Magazines were more my problem at the time. I would buy the two Women’s magazines at the grocery store, especially if there was a picture of a yummy chocolate cake on the cover. I could not bear to bring myself to throw them out, and I did not have the heart to cut them up just for the recipes, so I got a computer to enter the recipes I loved and get rid of the magazines.

Yeah, that didn’t work. The computer (this was 1990) was a small Tandy with a 40 MB (yes, you read that right) hard drive it wasn’t supposed to have. It’s a funny story. The guy at the store sold me the floor model at full price, and when I complained it was the floor model, said, it was sold as is. A few days later he called back, saying they had accidentally left a hard drive on the computer (they didn’t come with them at the time) and they needed me to bring it back. I said, “Gee, my receipt says this item is sold as-is. Since I paid full price for your floor model, I guess that hard drive is mine.” Never heard back from him again.
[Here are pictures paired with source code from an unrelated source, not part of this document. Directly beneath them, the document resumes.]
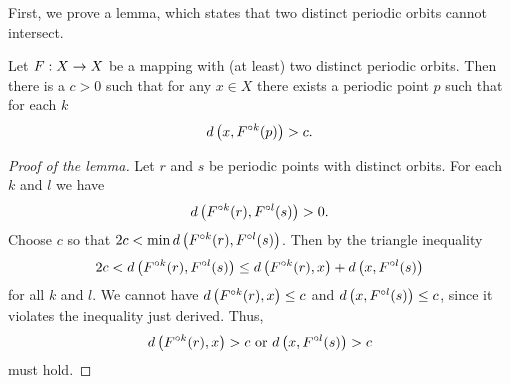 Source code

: \documentclass[12pt,draft,twoside]{book}
\begin{document}
First, we prove a lemma, which states that two distinct periodic orbits cannot intersect.
\begin{lemma}
  Let $F: X\rightarrow X$ be a mapping with (at least) two distinct periodic orbits.
  Then there is a $c > 0$ such that for any $x\in X$ there exists a periodic
  point $p$ such that for each $k$
  \begin{equation*}
    d\left( x, F^{\circ k}(p) \right) > c.
  \end{equation*}
  \label{lem:dev1}
  \begin{proof}[Proof of the lemma]
    Let $r$ and $s$ be periodic points with distinct orbits. For each $k$ and $l$ we have
    \begin{equation*}
      d\left( F^{\circ k}(r), F^{\circ l}(s) \right) > 0.
    \end{equation*}
    Choose $c$ so that $2c < \min d\left( F^{\circ k}(r),F^{\circ l}(s) \right)$.
    Then by the triangle inequality
    \begin{equation*}
      2c < d\left( F^{\circ k}(r),F^{\circ l}(s) \right) \leq d\left( F^{\circ k}(r),x \right) + d\left( x,F^{\circ l}(s) \right)
    \end{equation*}
    for all $k$ and $l$.
    We cannot have $d\left( F^{\circ k}(r),x \right) \leq c$ and $d\left( x,F^{\circ l}(s) \right) \leq c$, since it violates the inequality just derived.
    Thus,
    \begin{equation*}
      d\left( F^{\circ k}(r),x \right) > c \mbox{ or } d\left( x,F^{\circ l}(s) \right) > c
    \end{equation*}
    must hold.
  \end{proof}
\end{lemma}
\end{document}

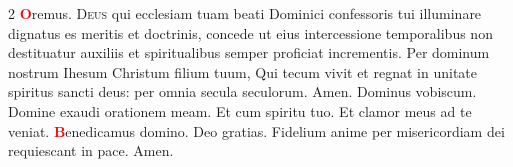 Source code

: \begin{multicols}{2}
\newline \textcolor{Red}{\bfseries O}remus. 
\lettrine[lines=2]{\zallmancaps \color{Blue} D}{eus} qui ecclesiam tuam beati Dominici confessoris tui illuminare dignatus es meritis et doctrinis, concede ut eius intercessione temporalibus non destituatur auxiliis et spiritualibus semper proficiat incrementis. Per dominum nostrum Ihesum Christum filium tuum, Qui tecum vivit et regnat in unitate spiritus sancti deus: per omnia secula seculorum. \R Amen.
 Dominus vobiscum.  Domine exaudi orationem meam.
\newline \R Et cum spiritu tuo.  Et clamor meus ad te veniat.
\newline \textcolor{Red}{\bfseries B}enedicamus domino. \R Deo gratias.
\newline {}
\newline Fidelium anime per misericordiam dei requiescant in pace. \R Amen.
\newline {}

\vspace{+1em}
\newline {}

\end{multicols}







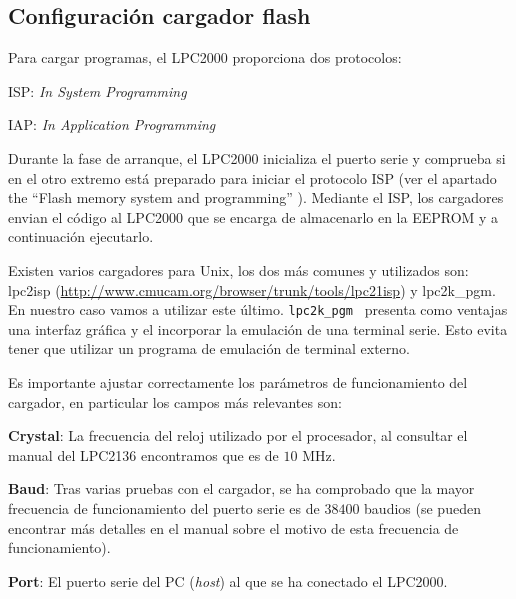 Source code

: \documentclass[10pt,a4paper]{article}
\newcommand{\hrefx}[1]{\href{#1}{#1}} %
\newenvironment{itemize*}
        {\begin{itemize}%
                \setlength{\parskip}{2pt}%
                \setlength{\itemsep}{0pt}}
        {\end{itemize}}
\begin{document}
	\subsection{Configuración cargador flash}

	Para cargar programas, el LPC2000 proporciona dos protocolos:

	\begin{itemize*}
	\item ISP: \emph{In System Programming}
	\item IAP: \emph{In Application Programming}
	\end{itemize*}
	
	Durante la fase de arranque, el LPC2000 inicializa el puerto serie y comprueba si en el otro extremo está preparado para iniciar el protocolo ISP (ver el apartado the ``Flash memory system and programming'' \cite{lpc213x-um}). Mediante el ISP, los cargadores envian el código al LPC2000 que se encarga de almacenarlo en la EEPROM y a continuación ejecutarlo.
	
	Existen varios cargadores para Unix, los dos más comunes y utilizados son: lpc2isp (\hrefx{http://www.cmucam.org/\-browser/\-trunk/\-tools/\-lpc21isp}) y lpc2k\_pgm.  En nuestro caso vamos a utilizar este último. \texttt{lpc2k\_pgm}~\cite{lpc2k_pgm} presenta como ventajas una interfaz gráfica y el incorporar la emulación de una terminal serie. Esto evita tener que utilizar un programa de emulación de terminal externo.
	
	Es importante ajustar correctamente los parámetros de funcionamiento del cargador, en particular los campos más relevantes son:

	\begin{itemize*}
	\item \textbf{Crystal}: La frecuencia del reloj utilizado por el procesador, al consultar el manual del LPC2136 encontramos que es de $10$ MHz.

	\item \textbf{Baud}: Tras varias pruebas con el cargador, se ha comprobado que la mayor frecuencia de funcionamiento del puerto 	serie es de $38400$ baudios (se pueden encontrar más detalles en el manual sobre el motivo de esta frecuencia de funcionamiento).
	  
	\item \textbf{Port}: El puerto serie del PC (\emph{host}) al que se ha conectado el LPC2000.
	\end{itemize*}
	
\end{document}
Anyway, there were very limited options for cookbook programs at the time, and I would spend part of each night diligently typing in recipes and saving them off on floppy disks. Until I got bored with that and just started playing games and reading Usenet posts.

The magazines moved with us twice, but by then I had started amassing a cookbook collection. The little booklets at the counter for the Bake-off winners, things to make with Bisquick, Brand Name recipes, you name it, I bought it. Bread Baking, cookies, and pastries. All of the Frugal Gourmet books. A few vegetarian books.

I think by 1996 I had gotten up to almost 400 cookbooks. Books on canning, brewing beer, baking, appetizers, my cookbook collection reflected my wish to cater endless parties. By 1996 my first marriage had ended, and I started buying things about stretching my food money. I also started buying cookbooks about Kosher cooking, as I was dating a Jewish man and studying to convert.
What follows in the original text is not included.